Впрочем, это не единственный возможный путь. Один из вышеупомянутых московских "кустов" - "Сокол" - существует ныне как ТОО "Московские окна", крупнейший производитель и продавец аудиопродукции по авторской песне. Hа том же поприще трудятся не имеющие прямого отношения к прежним клубам студии "Каравелла", "Остров", "Оберегъ" - в Москве, старейшая бардовская студия "Сибирский тракт" - в Казани и еще целый ряд студий, в том числе и за пределами России. Формально студии не должны были бы считаться институтами движения КСП. Однако практически все они, едва встав на ноги, наряду с производством и торговлей занялись типично клубной деятельностью - от реставрации и перевода "в цифру" древних любительских записей до проведения слетов и фестивалей. "Московские окна" уже много лет организуют и спонсируют ежегодный фестиваль бард-ансамблей в Пущине-наОке, а в 1996-97 гг. провели всероссийский заочный (по фонограммам) фестиваль авторской песни. Гастрольноконцертная деятельность бардовского объединения "32 августа" связана с "Каравеллой", есть свои подопечные и у "Сибирского тракта". 

Еще одна форма "нового КСП", характерная для столиц, - площадка. Казалось бы, сегодня авторская песня звучит практически на любых подмостках, от Дворца съездов и ГЦКЗ "Россия" до квартир (вот разве что на стадионах ее нет, хотя во второй половине 80-х прецеденты были). С другой стороны, и у клубов, и у студий есть собственные залы и они не ппростаивают. Однако кроме них есть еще не связанные с каким-либо клубом или студией площадки. В Москве это - песенный театр Виктора Луферова "Перекресток" (открытый, впрочем, почти для всех направлений некоммерческой музыки), бард-кафе "Гнездо глухаря", клуб Юрия Лореса, музей Маяковского, абонементы в ЦДРИ, "Меридиане", Политехническом музее; в Питере - зал лектория зоопарка, концертный зал у Финляндского вокзала и др. Часто эти заведения малодоходны и неустойчивы (клуб Лореса уже сменил несколько адресов, а объединение "Первый круг", покочевав по разным ДК, сейчас вообще не имеет площадки), иной раз вообще невозможно понять, как же они живут. Hо - живут, тоже постепенно превращаясь в клубы, хотя и совсем иного типа, нежели классические КСП. И те немногие из бардов, чьи имена могут собрать 2 - 3-тысячный зал, не пренебрегают клубами и площадками, хотя их финансовые возможности довольно скромны. Общими усилиями площадок, клубов, студий и т. п. в Москве в последние годы проходит по 35 - 40 концертов в месяц (конечно, кроме лета), что позволяет удовлетворить потребности КСПшной тусовки не только в любимых песнях, но и в общении с себе подобными. 

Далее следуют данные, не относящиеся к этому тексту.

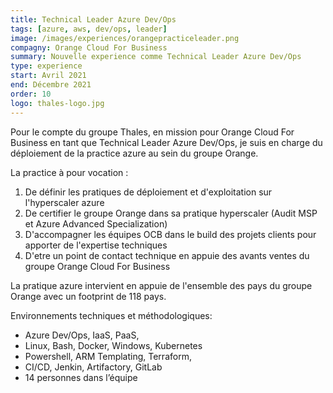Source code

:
 ```yaml
---
title: Technical Leader Azure Dev/Ops
tags: [azure, aws, dev/ops, leader]
image: /images/experiences/orangepracticeleader.png
compagny: Orange Cloud For Business
summary: Nouvelle experience comme Technical Leader Azure Dev/Ops
type: experience
start: Avril 2021
end: Décembre 2021
order: 10
logo: thales-logo.jpg
---
```




Pour le compte du groupe Thales, en mission pour Orange Cloud For Business en tant que Technical Leader Azure Dev/Ops, je suis en charge du déploiement de la practice azure au sein du groupe Orange.

La practice à pour vocation :

1. De définir les pratiques de déploiement et d'exploitation sur l'hyperscaler azure
2. De certifier le groupe Orange dans sa pratique hyperscaler (Audit MSP et Azure Advanced Specialization)
3. D'accompagner les équipes OCB dans le build des projets clients pour apporter de l'expertise techniques
4. D'etre un point de contact technique en appuie des avants ventes du groupe Orange Cloud For Business

La pratique azure intervient en appuie de l'ensemble des pays du groupe Orange avec un footprint de 118 pays.

Environnements techniques et méthodologiques:

- Azure Dev/Ops, IaaS, PaaS,
- Linux, Bash, Docker, Windows, Kubernetes
- Powershell, ARM Templating, Terraform,
- CI/CD, Jenkin, Artifactory, GitLab
- 14 personnes dans l’équipe
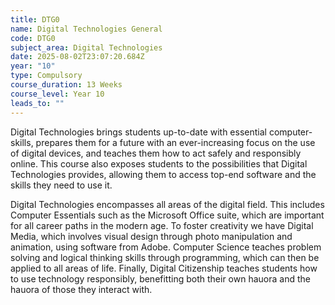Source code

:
 ```yaml
---
title: DTG0
name: Digital Technologies General
code: DTG0
subject_area: Digital Technologies
date: 2025-08-02T23:07:20.684Z
year: "10"
type: Compulsory
course_duration: 13 Weeks
course_level: Year 10
leads_to: ""
---
```

 Digital Technologies brings students up-to-date with essential computer-skills, prepares them for a future with an ever-increasing focus on the use of digital devices, and teaches them how to act safely and responsibly online. This course also exposes students to the possibilities that Digital Technologies provides, allowing them to access top-end software and the skills they need to use it.



 Digital Technologies encompasses all areas of the digital field. This includes Computer Essentials such as the Microsoft Office suite, which are important for all career paths in the modern age. To foster creativity we have Digital Media, which involves visual design through photo manipulation and animation, using software from Adobe. Computer Science teaches problem solving and logical thinking skills through programming, which can then be applied to all areas of life. Finally, Digital Citizenship teaches students how to use technology responsibly, benefitting both their own hauora and the hauora of those they interact with.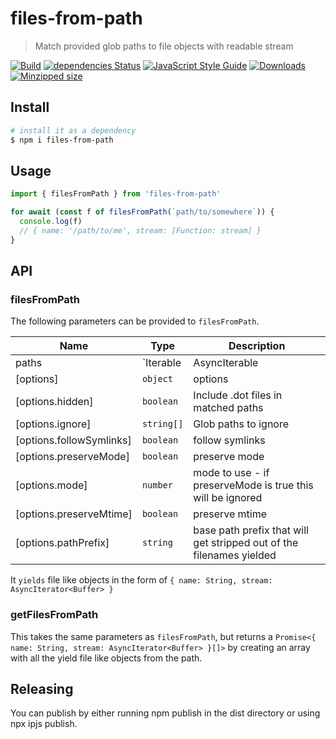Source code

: # files-from-path

> Match provided glob paths to file objects with readable stream

[![Build](https://github.com/web3-storage/files-from-path/actions/workflows/main.yml/badge.svg)](https://github.com/web3-storage/files-from-path/actions/workflows/main.yml)
[![dependencies Status](https://status.david-dm.org/gh/web3-storage/files-from-path.svg)](https://david-dm.org/web3-storage/files-from-path)
[![JavaScript Style Guide](https://img.shields.io/badge/code_style-standard-brightgreen.svg)](https://standardjs.com)
[![Downloads](https://img.shields.io/npm/dm/files-from-path.svg)](https://www.npmjs.com/package/files-from-path)
[![Minzipped size](https://badgen.net/bundlephobia/minzip/files-from-path)](https://bundlephobia.com/result?p=files-from-path)

## Install

```sh
# install it as a dependency
$ npm i files-from-path
```

## Usage

```js
import { filesFromPath } from 'files-from-path'

for await (const f of filesFromPath(`path/to/somewhere`)) {
  console.log(f)
  // { name: '/path/to/me', stream: [Function: stream] }
}
```

## API

### filesFromPath

The following parameters can be provided to `filesFromPath`.

| Name | Type | Description |
|------|------|-------------|
| paths | `Iterable<string> | AsyncIterable<string> | string` | File system path(s) to glob from |
| [options] | `object` | options |
| [options.hidden] | `boolean` | Include .dot files in matched paths |
| [options.ignore] | `string[]` | Glob paths to ignore |
| [options.followSymlinks] | `boolean` | follow symlinks |
| [options.preserveMode] | `boolean` | preserve mode |
| [options.mode] | `number` | mode to use - if preserveMode is true this will be ignored |
| [options.preserveMtime] | `boolean` | preserve mtime |
| [options.pathPrefix] | `string` | base path prefix that will get stripped out of the filenames yielded |

It `yields` file like objects in the form of `{ name: String, stream: AsyncIterator<Buffer> }`

### getFilesFromPath

This takes the same parameters as `filesFromPath`, but returns a `Promise<{ name: String, stream: AsyncIterator<Buffer> }[]>` by creating an array with all the yield file like objects from the path.

## Releasing

You can publish by either running npm publish in the dist directory or using npx ipjs publish.
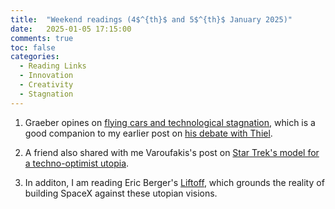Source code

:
 ```yaml
---
title:  "Weekend readings (4$^{th}$ and 5$^{th}$ January 2025)"
date:   2025-01-05 17:15:00
comments: true
toc: false
categories:
  - Reading Links
  - Innovation
  - Creativity
  - Stagnation
---
```


1. Graeber opines on [flying cars and technological stagnation](https://davidgraeber.org/wp-content/uploads/2012-Of-flying-cars-and-the-declining-rate-of-profit.pdf),
which is a good companion to my earlier post on [his debate with Thiel](https://www.angadhn.com/opinions/Post3/).

2. A friend also shared with me Varoufakis's post on
[Star Trek's model for a techno-optimist utopia](https://unherd.com/2025/01/why-the-left-needs-to-watch-star-trek/).

3. In additon, I am reading Eric Berger's [Liftoff](https://www.amazon.co.uk/Liftoff-Desperate-Early-Launched-SpaceX/dp/0008445621),
which grounds the reality of building SpaceX against these utopian visions.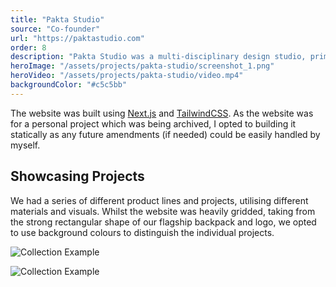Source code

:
 ```yaml
---
title: "Pakta Studio"
source: "Co-founder"
url: "https://paktastudio.com"
order: 8
description: "Pakta Studio was a multi-disciplinary design studio, primarily focused on ethically and sustainably producing bags, backpacks, and accessories. As the studio drew to a close, we wanted a website to showcase the work we had done, as well as reflect us both individually. We opted to create a multi-lingual website to showcase the projects, without the need to switch between languages."
heroImage: "/assets/projects/pakta-studio/screenshot_1.png"
heroVideo: "/assets/projects/pakta-studio/video.mp4"
backgroundColor: "#c5c5bb"
---
```


The website was built using [Next.js](https://nextjs.org) and [TailwindCSS](https://tailwindcss.com). As the website was for a personal project which was being archived, I opted to building it statically as any future amendments (if needed) could be easily handled by myself.

## Showcasing Projects

We had a series of different product lines and projects, utilising different materials and visuals. Whilst the website was heavily gridded, taking from the strong rectangular shape of our flagship backpack and logo, we opted to use background colours to distinguish the individual projects.

![Collection Example](/assets/projects/pakta-studio/screenshot_2.png)

![Collection Example](/assets/projects/pakta-studio/screenshot_3.png)
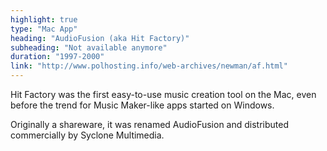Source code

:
 ```yaml
---
highlight: true
type: "Mac App"
heading: "AudioFusion (aka Hit Factory)"
subheading: "Not available anymore"
duration: "1997-2000"
link: "http://www.polhosting.info/web-archives/newman/af.html"
---
```


Hit Factory was the first easy-to-use music creation tool on the Mac, even before the trend for Music Maker-like apps started on Windows.

Originally a shareware, it was renamed AudioFusion and distributed commercially by Syclone Multimedia.
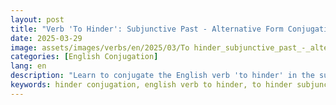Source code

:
 ```yaml
---
layout: post 
title: "Verb 'To Hinder': Subjunctive Past - Alternative Form Conjugation Guide for Beginners"
date: 2025-03-29
image: assets/images/verbs/en/2025/03/To hinder_subjunctive_past_-_alternative_form.webp
categories: [English Conjugation]
lang: en
description: "Learn to conjugate the English verb 'to hinder' in the subjunctive past. Progress in English with our simple and practical guide."
keywords: hinder conjugation, english verb to hinder, to hinder subjunctive past, english conjugation, learn english
---
```

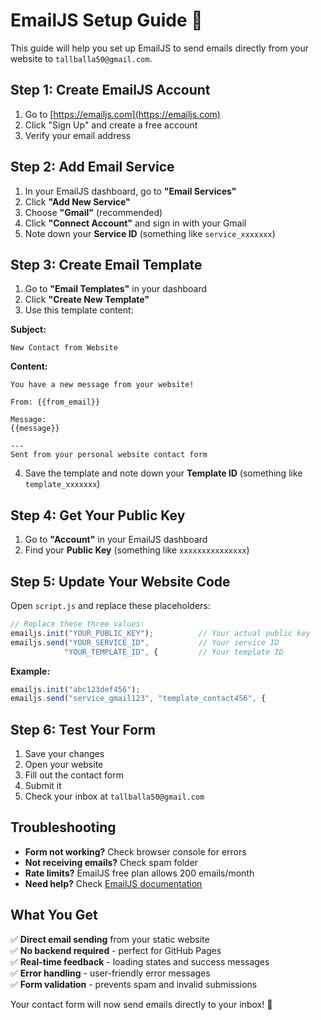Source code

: # EmailJS Setup Guide 📧

This guide will help you set up EmailJS to send emails directly from your website to `tallballa50@gmail.com`.

## Step 1: Create EmailJS Account
1. Go to [https://emailjs.com](https://emailjs.com)
2. Click "Sign Up" and create a free account
3. Verify your email address

## Step 2: Add Email Service
1. In your EmailJS dashboard, go to **"Email Services"**
2. Click **"Add New Service"**
3. Choose **"Gmail"** (recommended)
4. Click **"Connect Account"** and sign in with your Gmail
5. Note down your **Service ID** (something like `service_xxxxxxx`)

## Step 3: Create Email Template
1. Go to **"Email Templates"** in your dashboard
2. Click **"Create New Template"**
3. Use this template content:

**Subject:**
```
New Contact from Website
```

**Content:**
```
You have a new message from your website!

From: {{from_email}}

Message:
{{message}}

---
Sent from your personal website contact form
```

4. Save the template and note down your **Template ID** (something like `template_xxxxxxx`)

## Step 4: Get Your Public Key
1. Go to **"Account"** in your EmailJS dashboard
2. Find your **Public Key** (something like `xxxxxxxxxxxxxxx`)

## Step 5: Update Your Website Code
Open `script.js` and replace these placeholders:

```javascript
// Replace these three values:
emailjs.init("YOUR_PUBLIC_KEY");          // Your actual public key
emailjs.send("YOUR_SERVICE_ID",           // Your service ID  
            "YOUR_TEMPLATE_ID", {         // Your template ID
```

**Example:**
```javascript
emailjs.init("abc123def456");
emailjs.send("service_gmail123", "template_contact456", {
```

## Step 6: Test Your Form
1. Save your changes
2. Open your website
3. Fill out the contact form
4. Submit it
5. Check your inbox at `tallballa50@gmail.com`

## Troubleshooting
- **Form not working?** Check browser console for errors
- **Not receiving emails?** Check spam folder
- **Rate limits?** EmailJS free plan allows 200 emails/month
- **Need help?** Check [EmailJS documentation](https://docs.emailjs.com/)

## What You Get
✅ **Direct email sending** from your static website  
✅ **No backend required** - perfect for GitHub Pages  
✅ **Real-time feedback** - loading states and success messages  
✅ **Error handling** - user-friendly error messages  
✅ **Form validation** - prevents spam and invalid submissions  

Your contact form will now send emails directly to your inbox! 🚀 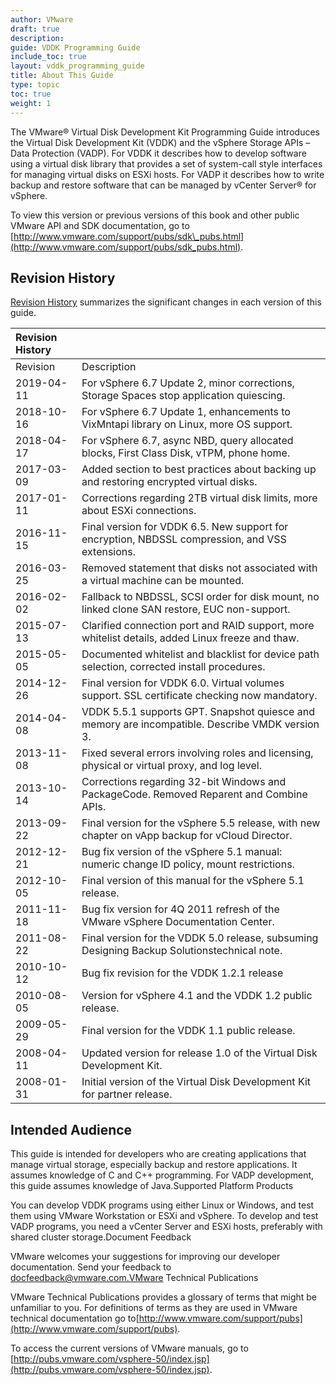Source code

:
 ```yaml
---
author: VMware
draft: true
description:
guide: VDDK Programming Guide
include_toc: true
layout: vddk_programming_guide
title: About This Guide
type: topic
toc: true
weight: 1
---
```

The VMware® Virtual Disk Development Kit Programming Guide introduces the Virtual Disk Development Kit \(VDDK\) and the vSphere Storage APIs – Data Protection \(VADP\). For VDDK it describes how to develop software using a virtual disk library that provides a set of system-call style interfaces for managing virtual disks on ESXi hosts. For VADP it describes how to write backup and restore software that can be managed by vCenter Server® for vSphere.

To view this version or previous versions of this book and other public VMware API and SDK documentation, go to [http://www.vmware.com/support/pubs/sdk\_pubs.html](http://www.vmware.com/support/pubs/sdk_pubs.html).

## Revision History

[Revision History](https://vdc-download.vmware.com/vmwb-repository/dcr-public/fe86d9b8-a400-4e19-aae0-71fb7d1ed798/b97d7eae-eaca-4338-93b8-bb7ffedbe449/doc/GUID-22A6F9BB-1DE9-49CA-8819-1F176FC6D172.html#GUID-22A6F9BB-1DE9-49CA-8819-1F176FC6D172__ID-3900-00000019) summarizes the significant changes in each version of this guide.

| Revision History |  |
| :--- | :--- |
| Revision | Description |
| 2019-04-11 | For vSphere 6.7 Update 2, minor corrections, Storage Spaces stop application quiescing. |
| 2018-10-16 | For vSphere 6.7 Update 1, enhancements to VixMntapi library on Linux, more OS support. |
| 2018-04-17 | For vSphere 6.7, async NBD, query allocated blocks, First Class Disk, vTPM, phone home. |
| 2017-03-09 | Added section to best practices about backing up and restoring encrypted virtual disks. |
| 2017-01-11 | Corrections regarding 2TB virtual disk limits, more about ESXi connections. |
| 2016-11-15 | Final version for VDDK 6.5. New support for encryption, NBDSSL compression, and VSS extensions. |
| 2016-03-25 | Removed statement that disks not associated with a virtual machine can be mounted. |
| 2016-02-02 | Fallback to NBDSSL, SCSI order for disk mount, no linked clone SAN restore, EUC non-support. |
| 2015-07-13 | Clarified connection port and RAID support, more whitelist details, added Linux freeze and thaw. |
| 2015-05-05 | Documented whitelist and blacklist for device path selection, corrected install procedures. |
| 2014-12-26 | Final version for VDDK 6.0. Virtual volumes support. SSL certificate checking now mandatory. |
| 2014-04-08 | VDDK 5.5.1 supports GPT. Snapshot quiesce and memory are incompatible. Describe VMDK version 3. |
| 2013-11-08 | Fixed several errors involving roles and licensing, physical or virtual proxy, and log level. |
| 2013-10-14 | Corrections regarding 32-bit Windows and PackageCode. Removed Reparent and Combine APIs. |
| 2013-09-22 | Final version for the vSphere 5.5 release, with new chapter on vApp backup for vCloud Director. |
| 2012-12-21 | Bug fix version of the vSphere 5.1 manual: numeric change ID policy, mount restrictions. |
| 2012-10-05 | Final version of this manual for the vSphere 5.1 release. |
| 2011-11-18 | Bug fix version for 4Q 2011 refresh of the VMware vSphere Documentation Center. |
| 2011-08-22 | Final version for the VDDK 5.0 release, subsuming Designing Backup Solutionstechnical note. |
| 2010-10-12 | Bug fix revision for the VDDK 1.2.1 release |
| 2010-08-05 | Version for vSphere 4.1 and the VDDK 1.2 public release. |
| 2009-05-29 | Final version for the VDDK 1.1 public release. |
| 2008-04-11 | Updated version for release 1.0 of the Virtual Disk Development Kit. |
| 2008-01-31 | Initial version of the Virtual Disk Development Kit for partner release. |

## Intended Audience

This guide is intended for developers who are creating applications that manage virtual storage, especially backup and restore applications. It assumes knowledge of C and C++ programming. For VADP development, this guide assumes knowledge of Java.Supported Platform Products

You can develop VDDK programs using either Linux or Windows, and test them using VMware Workstation or ESXi and vSphere. To develop and test VADP programs, you need a vCenter Server and ESXi hosts, preferably with shared cluster storage.Document Feedback

VMware welcomes your suggestions for improving our developer documentation. Send your feedback to docfeedback@vmware.com.VMware Technical Publications

VMware Technical Publications provides a glossary of terms that might be unfamiliar to you. For definitions of terms as they are used in VMware technical documentation go to[http://www.vmware.com/support/pubs](http://www.vmware.com/support/pubs).

To access the current versions of VMware manuals, go to [http://pubs.vmware.com/vsphere-50/index.jsp](http://pubs.vmware.com/vsphere-50/index.jsp).
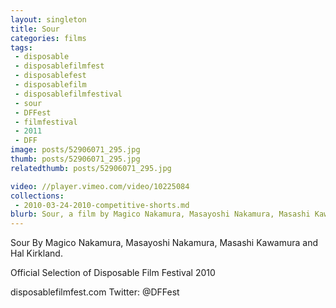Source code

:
 ```yaml
---
layout: singleton
title: Sour
categories: films
tags:
 - disposable
 - disposablefilmfest
 - disposablefest
 - disposablefilm
 - disposablefilmfestival
 - sour
 - DFFest
 - filmfestival
 - 2011
 - DFF
image: posts/52906071_295.jpg
thumb: posts/52906071_295.jpg
relatedthumb: posts/52906071_295.jpg

video: //player.vimeo.com/video/10225084
collections:
 - 2010-03-24-2010-competitive-shorts.md
blurb: Sour, a film by Magico Nakamura, Masayoshi Nakamura, Masashi Kawamura and Hal Kirkland.
---
```


Sour
By Magico Nakamura, Masayoshi Nakamura, Masashi Kawamura and Hal Kirkland.

Official Selection of Disposable Film Festival 2010

disposablefilmfest.com
Twitter: @DFFest
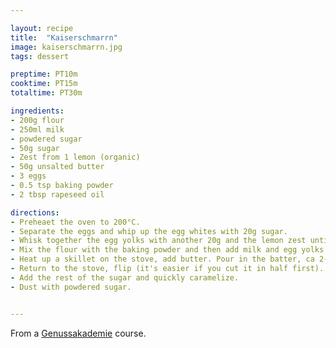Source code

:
 ```yaml
---

layout: recipe
title:  "Kaiserschmarrn"
image: kaiserschmarrn.jpg
tags: dessert

preptime: PT10m
cooktime: PT15m
totaltime: PT30m

ingredients:
- 200g flour
- 250ml milk
- powdered sugar
- 50g sugar
- Zest from 1 lemon (organic)
- 50g unsalted butter
- 3 eggs
- 0.5 tsp baking powder
- 2 tbsp rapeseed oil

directions:
- Preheaet the oven to 200°C.
- Separate the eggs and whip up the egg whites with 20g sugar.
- Whisk together the egg yolks with another 20g and the lemon zest until creamy.
- Mix the flour with the baking powder and then add milk and egg yolks. It should become a viscous batter. Add the oil and then carefully heave the whipped egg whites under.
- Heat up a skillet on the stove, add butter. Pour in the batter, ca 2-3cm high. Bake in the oven for 4-5min or until golden brown.
- Return to the stove, flip (it's easier if you cut it in half first). With two spoons rip into pieces.
- Add the rest of the sugar and quickly caramelize. 
- Dust with powdered sugar.


---
```


From a [Genussakademie](https://www.genussakademie.com/) course.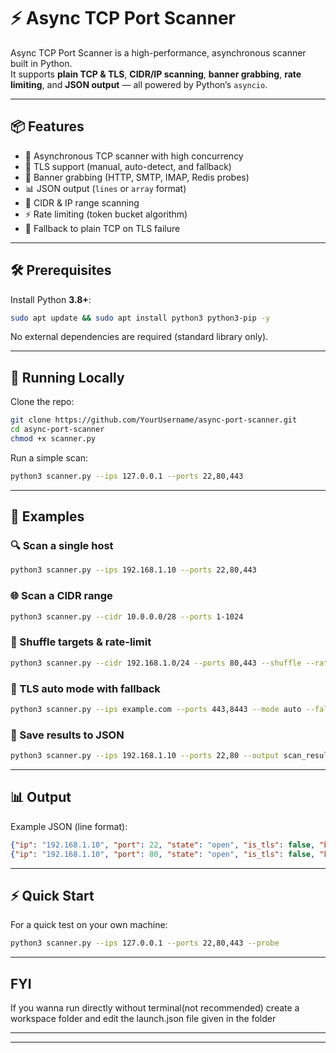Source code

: # ⚡ Async TCP Port Scanner

Async TCP Port Scanner is a high-performance, asynchronous scanner built in Python.  
It supports **plain TCP & TLS**, **CIDR/IP scanning**, **banner grabbing**, **rate limiting**, and **JSON output** — all powered by Python’s `asyncio`.

---

## 📦 Features

- 🚀 Asynchronous TCP scanner with high concurrency  
- 🔐 TLS support (manual, auto-detect, and fallback)  
- 🪪 Banner grabbing (HTTP, SMTP, IMAP, Redis probes)  
- 📊 JSON output (`lines` or `array` format)  
- 🎯 CIDR & IP range scanning  
- ⚡ Rate limiting (token bucket algorithm)  
- 🔄 Fallback to plain TCP on TLS failure  

---

## 🛠️ Prerequisites

Install Python **3.8+**:

```bash
sudo apt update && sudo apt install python3 python3-pip -y
```

No external dependencies are required (standard library only).

---

## 🐍 Running Locally

Clone the repo:

```bash
git clone https://github.com/YourUsername/async-port-scanner.git
cd async-port-scanner
chmod +x scanner.py
```

Run a simple scan:

```bash
python3 scanner.py --ips 127.0.0.1 --ports 22,80,443
```

---

## 📖 Examples

### 🔍 Scan a single host
```bash
python3 scanner.py --ips 192.168.1.10 --ports 22,80,443
```

### 🌐 Scan a CIDR range
```bash
python3 scanner.py --cidr 10.0.0.0/28 --ports 1-1024
```

### 🎲 Shuffle targets & rate-limit
```bash
python3 scanner.py --cidr 192.168.1.0/24 --ports 80,443 --shuffle --rate 100 --burst 200
```

### 🔐 TLS auto mode with fallback
```bash
python3 scanner.py --ips example.com --ports 443,8443 --mode auto --fallback-plain
```

### 💾 Save results to JSON
```bash
python3 scanner.py --ips 192.168.1.10 --ports 22,80 --output scan_results.json --format array
```

---

## 📊 Output

Example JSON (line format):

```json
{"ip": "192.168.1.10", "port": 22, "state": "open", "is_tls": false, "banner": "SSH-2.0-OpenSSH_8.9p1", "connect_time_ms": 10.5}
{"ip": "192.168.1.10", "port": 80, "state": "open", "is_tls": false, "banner": "HTTP/1.1 200 OK", "connect_time_ms": 8.3}
```

---

## ⚡ Quick Start

For a quick test on your own machine:

```bash
python3 scanner.py --ips 127.0.0.1 --ports 22,80,443 --probe
```

---

## FYI

If you wanna run directly without terminal(not recommended) create a workspace folder and edit the launch.json file given in the folder

---

---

Стали появляться и чисто авторские объединения: "Свой круг", в который вошли ведущие московские авторы среднего и младшего поколений, межгородское объединение "Азия", уже упомянутое "32 августа". А вот попытки создать творческий союз бардов (которому даже придумали звучное название АРБА - Ассоциация российских бардов) или влиться в какой-нибудь из вновь создаваемых союзов (типа Союза литераторов) никакого видимого результата не имели.